Sin embargo, el covid-19, que no sabía de buenas maneras, de hecho, tenía no poco de políticamente correcto. Por eso muchos no lo vieron acercarse y solo lo percibieron cuando había hecho numerosas metástasis en sus ciudades y municipios. Sin embargo, lo más indicado habría sido blasfemar a los cuatro vientos que venía la catástrofe. Que vendrían tiempos de guerra y que miles de personas perderían sus empleos, quebrarían sus empresas, y habría cientos de miles de muertes, y el mundo caería en la desesperanza. Este lenguaje, además de sincero, habría tenido el efecto de mitigar el impacto de la catástrofe, pues el pánico nos habría llevado a actuar con mayor rigor. El temor, demonizado desde tiempos inmemoriales, podría también unirnos, solidarizarnos unos a otros, y ser un poderoso mecanismo de sobrevivencia en condiciones adversas.

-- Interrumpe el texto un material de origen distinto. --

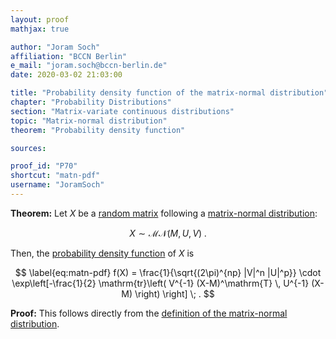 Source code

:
```yaml
---
layout: proof
mathjax: true

author: "Joram Soch"
affiliation: "BCCN Berlin"
e_mail: "joram.soch@bccn-berlin.de"
date: 2020-03-02 21:03:00

title: "Probability density function of the matrix-normal distribution"
chapter: "Probability Distributions"
section: "Matrix-variate continuous distributions"
topic: "Matrix-normal distribution"
theorem: "Probability density function"

sources:

proof_id: "P70"
shortcut: "matn-pdf"
username: "JoramSoch"
---
```



**Theorem:** Let $X$ be a [random matrix](/D/rmat) following a [matrix-normal distribution](/D/matn):

$$ \label{eq:matn}
X \sim \mathcal{MN}(M, U, V) \; .
$$

Then, the [probability density function](/D/pdf) of $X$ is

$$ \label{eq:matn-pdf}
f(X) = \frac{1}{\sqrt{(2\pi)^{np} |V|^n |U|^p}} \cdot \exp\left[-\frac{1}{2} \mathrm{tr}\left( V^{-1} (X-M)^\mathrm{T} \, U^{-1} (X-M) \right) \right] \; .
$$


**Proof:** This follows directly from the [definition of the matrix-normal distribution](/D/matn).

Desde esta línea de pensamiento, lo correcto era entonces hacerse a una dosis del lenguaje insano de los blasfemos y alarmar a la población desmintiendo la idea de que se trataba nada más que de una «gripita», como señaló Jair Bolsonaro, presidente de Brasil; o una «corona gripe» y un «virus chino», como afirmó Donald Trump, el primer mandatario de los Estados Unidos, restando así toda importancia al asunto y dando a entender que era un problema que no trascendería más allá de China o Asia, es decir, una realidad lejana a la potencia norteamericana. En muchos otros países, los mandatarios tuvieron actitudes y respuestas similares, y desestimaron el caos que se avecinaba, entre ellos España, Italia, Reino Unido, Japón, México, Chile, Nicaragua, entre otros.
En realidad, en Occidente, pocos países tomaron cartas en el asunto desde un primer momento. La mayoría apenas empezó a actuar a partir del 11 de marzo de 2020, día en que el covid-19 fue reconocido como una pandemia por la Organización Mundial de la Salud. Sin embargo, ya era un poco tarde para actuar, y al finalizar el mes las cifras se habían multiplicado más de siete veces, al pasar de 118.629 contagios y 4.292 muertes el 11 de marzo a 859.868 contagios y 42.375 muertes el día 31 de ese mismo mes. Un incremento alarmante, que paralizaría el planeta entero y haría que las principales calles de las grandes capitales del mundo, lucieran absolutamente vacías y estáticas, convertidas en fantasmas arquitectónicos corroídos de silencio y agonía. Una temible distopía hecha realidad.